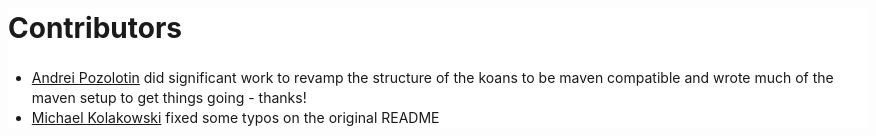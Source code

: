 # Contributors

* [Andrei Pozolotin](https://github.com/carrot-garden) did significant work to revamp the structure of the koans to be maven compatible and wrote much of the maven setup to get things going - thanks!
* [Michael Kolakowski](https://github.com/mkolakow) fixed some typos on the original README
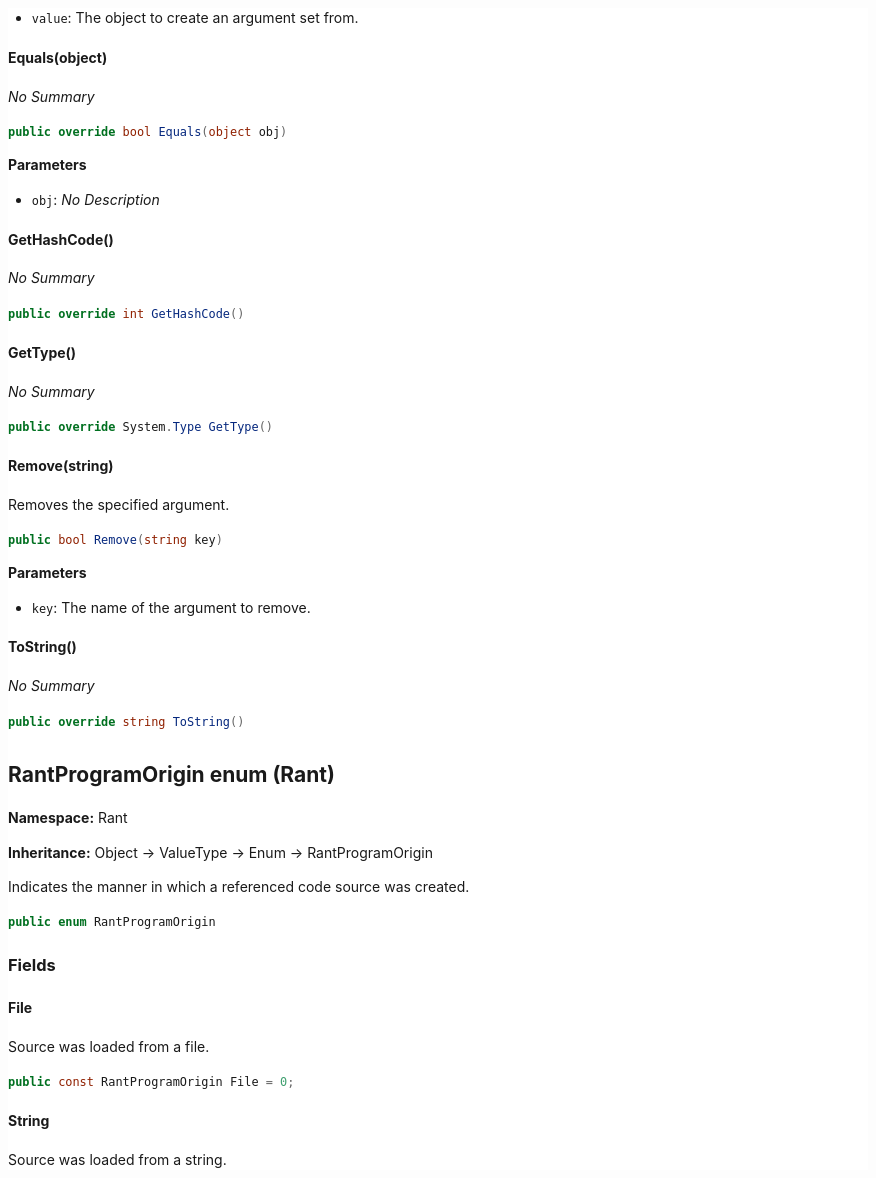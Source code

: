 - `value`: The object to create an argument set from.
#### Equals(object)
_No Summary_

```csharp
public override bool Equals(object obj)
```
**Parameters**

- `obj`: _No Description_
#### GetHashCode()
_No Summary_

```csharp
public override int GetHashCode()
```
#### GetType()
_No Summary_

```csharp
public override System.Type GetType()
```
#### Remove(string)
Removes the specified argument.

```csharp
public bool Remove(string key)
```
**Parameters**

- `key`: The name of the argument to remove.
#### ToString()
_No Summary_

```csharp
public override string ToString()
```
## RantProgramOrigin enum (Rant)
**Namespace:** Rant

**Inheritance:** Object → ValueType → Enum → RantProgramOrigin

Indicates the manner in which a referenced code source was created.

```csharp
public enum RantProgramOrigin
```
### Fields
#### File
Source was loaded from a file.

```csharp
public const RantProgramOrigin File = 0;
```
#### String
Source was loaded from a string.
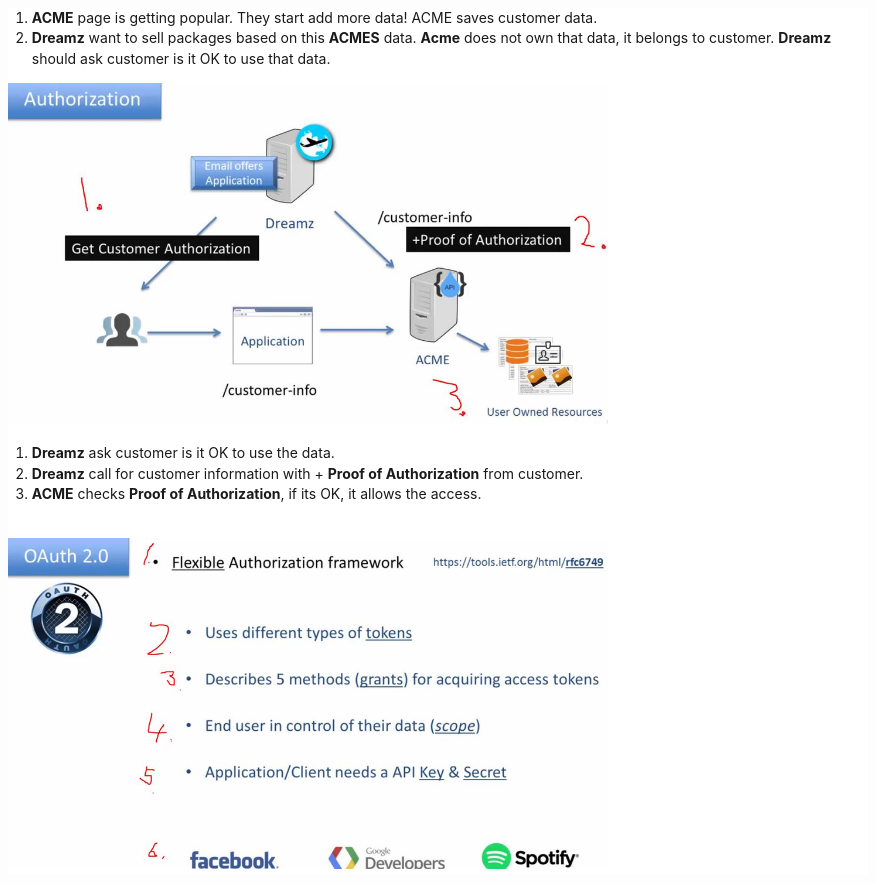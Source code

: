 1. **ACME** page is getting popular. They start add more data! ACME saves customer data.
2. **Dreamz** want to sell packages based on this **ACMES** data. **Acme** does not own that data, it belongs to customer. **Dreamz** should ask customer is it OK to use that data.

<img src="OauthSetup2.JPG" alt="alt text" width="600"/>

1. **Dreamz** ask customer is it OK to use the data.
2. **Dreamz** call for customer information with + **Proof of Authorization** from customer.
3. **ACME** checks **Proof of Authorization**, if its OK, it allows the access.

<br>

<img src="OauthAuth.JPG" alt="alt text" width="600"/>
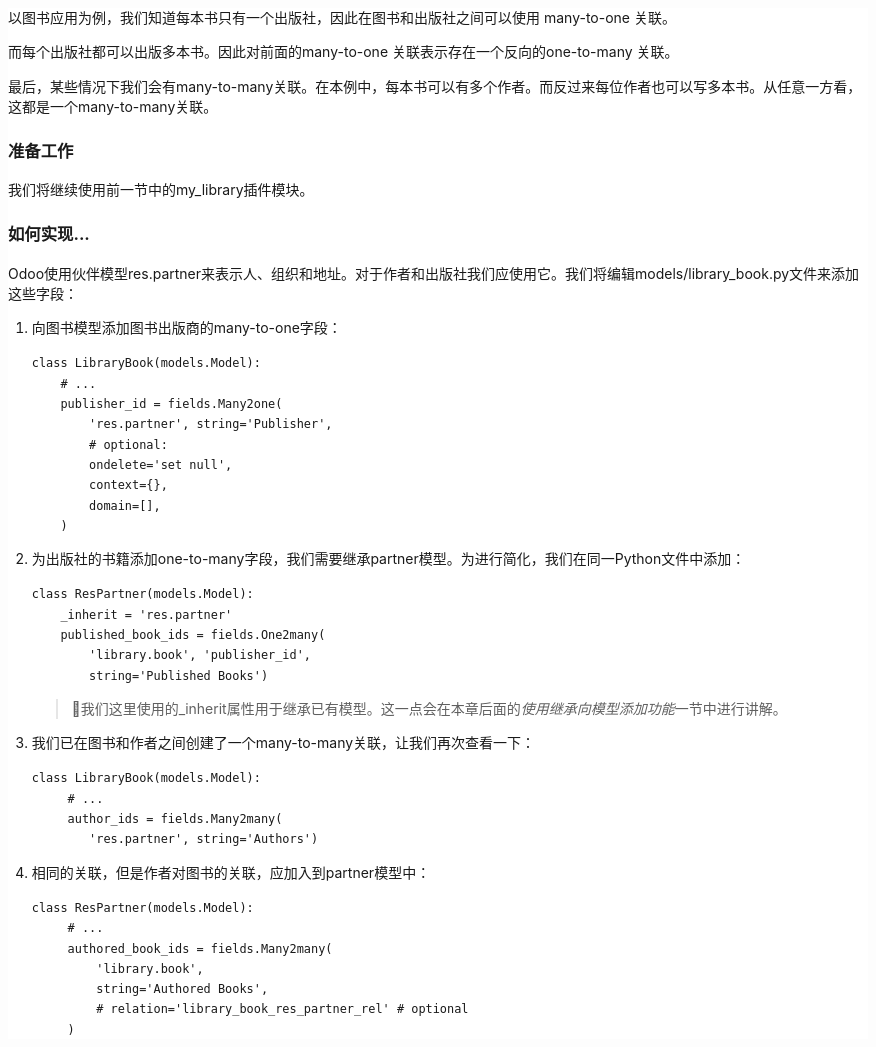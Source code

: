 以图书应用为例，我们知道每本书只有一个出版社，因此在图书和出版社之间可以使用 many-to-one 关联。

而每个出版社都可以出版多本书。因此对前面的many-to-one 关联表示存在一个反向的one-to-many 关联。

最后，某些情况下我们会有many-to-many关联。在本例中，每本书可以有多个作者。而反过来每位作者也可以写多本书。从任意一方看，这都是一个many-to-many关联。

### 准备工作

我们将继续使用前一节中的my_library插件模块。

### 如何实现...

Odoo使用伙伴模型res.partner来表示人、组织和地址。对于作者和出版社我们应使用它。我们将编辑models/library_book.py文件来添加这些字段：

1. 向图书模型添加图书出版商的many-to-one字段：

   ```
   class LibraryBook(models.Model):
       # ...
       publisher_id = fields.Many2one(
           'res.partner', string='Publisher',
           # optional:
           ondelete='set null',
           context={},
           domain=[],
       )
   ```

2. 为出版社的书籍添加one-to-many字段，我们需要继承partner模型。为进行简化，我们在同一Python文件中添加：

   ```
   class ResPartner(models.Model):
       _inherit = 'res.partner'
       published_book_ids = fields.One2many(
           'library.book', 'publisher_id',
           string='Published Books')
   ```

   > 📝我们这里使用的_inherit属性用于继承已有模型。这一点会在本章后面的*使用继承向模型添加功能*一节中进行讲解。

3. 我们已在图书和作者之间创建了一个many-to-many关联，让我们再次查看一下：

   ```
   class LibraryBook(models.Model):
        # ...
        author_ids = fields.Many2many(
           'res.partner', string='Authors')
   ```

4. 相同的关联，但是作者对图书的关联，应加入到partner模型中：

   ```
   class ResPartner(models.Model):
        # ...
        authored_book_ids = fields.Many2many(
            'library.book',
            string='Authored Books',
            # relation='library_book_res_partner_rel' # optional
        )
   ```
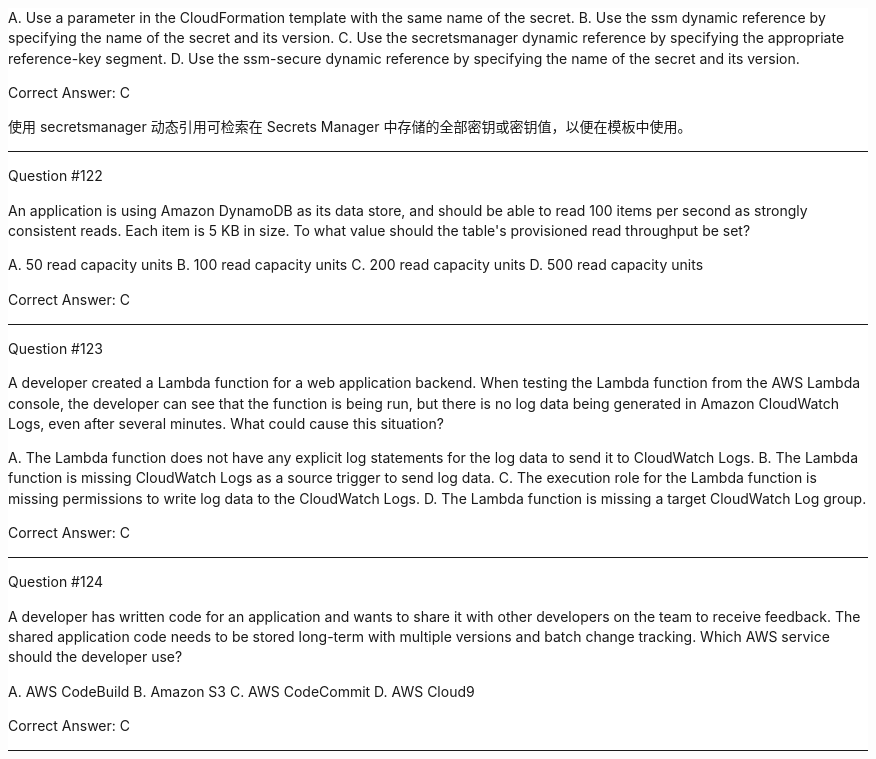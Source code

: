 A. Use a parameter in the CloudFormation template with the same name of the secret.
B. Use the ssm dynamic reference by specifying the name of the secret and its version.
C. Use the secretsmanager dynamic reference by specifying the appropriate reference-key segment.
D. Use the ssm-secure dynamic reference by specifying the name of the secret and its version.

Correct Answer: C 

使用 secretsmanager 动态引用可检索在 Secrets Manager 中存储的全部密钥或密钥值，以便在模板中使用。

---

Question #122

An application is using Amazon DynamoDB as its data store, and should be able to read 100 items per second as strongly consistent reads. Each item is 5 KB in size.
To what value should the table's provisioned read throughput be set?

A. 50 read capacity units
B. 100 read capacity units
C. 200 read capacity units
D. 500 read capacity units

Correct Answer: C

---

Question #123

A developer created a Lambda function for a web application backend. When testing the Lambda function from the AWS Lambda console, the developer can see that the function is being run, but there is no log data being generated in Amazon CloudWatch Logs, even after several minutes.
What could cause this situation?

A. The Lambda function does not have any explicit log statements for the log data to send it to CloudWatch Logs.
B. The Lambda function is missing CloudWatch Logs as a source trigger to send log data.
C. The execution role for the Lambda function is missing permissions to write log data to the CloudWatch Logs.
D. The Lambda function is missing a target CloudWatch Log group.

Correct Answer: C

---

Question #124

A developer has written code for an application and wants to share it with other developers on the team to receive feedback. The shared application code needs to be stored long-term with multiple versions and batch change tracking.
Which AWS service should the developer use?

A. AWS CodeBuild
B. Amazon S3
C. AWS CodeCommit
D. AWS Cloud9

Correct Answer: C

---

───

■ **Exercise goal**
Word for word, repeat the lines from the one holding "C. Use the secretsmanager" through the last line of the entries, both included.

■ **Response to this task**
C. Use the secretsmanager dynamic reference by specifying the appropriate reference-key segment.
D. Use the ssm-secure dynamic reference by specifying the name of the secret and its version.

Correct Answer: C 

使用 secretsmanager 动态引用可检索在 Secrets Manager 中存储的全部密钥或密钥值，以便在模板中使用。

---

Question #122

An application is using Amazon DynamoDB as its data store, and should be able to read 100 items per second as strongly consistent reads. Each item is 5 KB in size.
To what value should the table's provisioned read throughput be set?

A. 50 read capacity units
B. 100 read capacity units
C. 200 read capacity units
D. 500 read capacity units

Correct Answer: C

---

Question #123

A developer created a Lambda function for a web application backend. When testing the Lambda function from the AWS Lambda console, the developer can see that the function is being run, but there is no log data being generated in Amazon CloudWatch Logs, even after several minutes.
What could cause this situation?

A. The Lambda function does not have any explicit log statements for the log data to send it to CloudWatch Logs.
B. The Lambda function is missing CloudWatch Logs as a source trigger to send log data.
C. The execution role for the Lambda function is missing permissions to write log data to the CloudWatch Logs.
D. The Lambda function is missing a target CloudWatch Log group.

Correct Answer: C

---

Question #124

A developer has written code for an application and wants to share it with other developers on the team to receive feedback. The shared application code needs to be stored long-term with multiple versions and batch change tracking.
Which AWS service should the developer use?

A. AWS CodeBuild
B. Amazon S3
C. AWS CodeCommit
D. AWS Cloud9

Correct Answer: C

---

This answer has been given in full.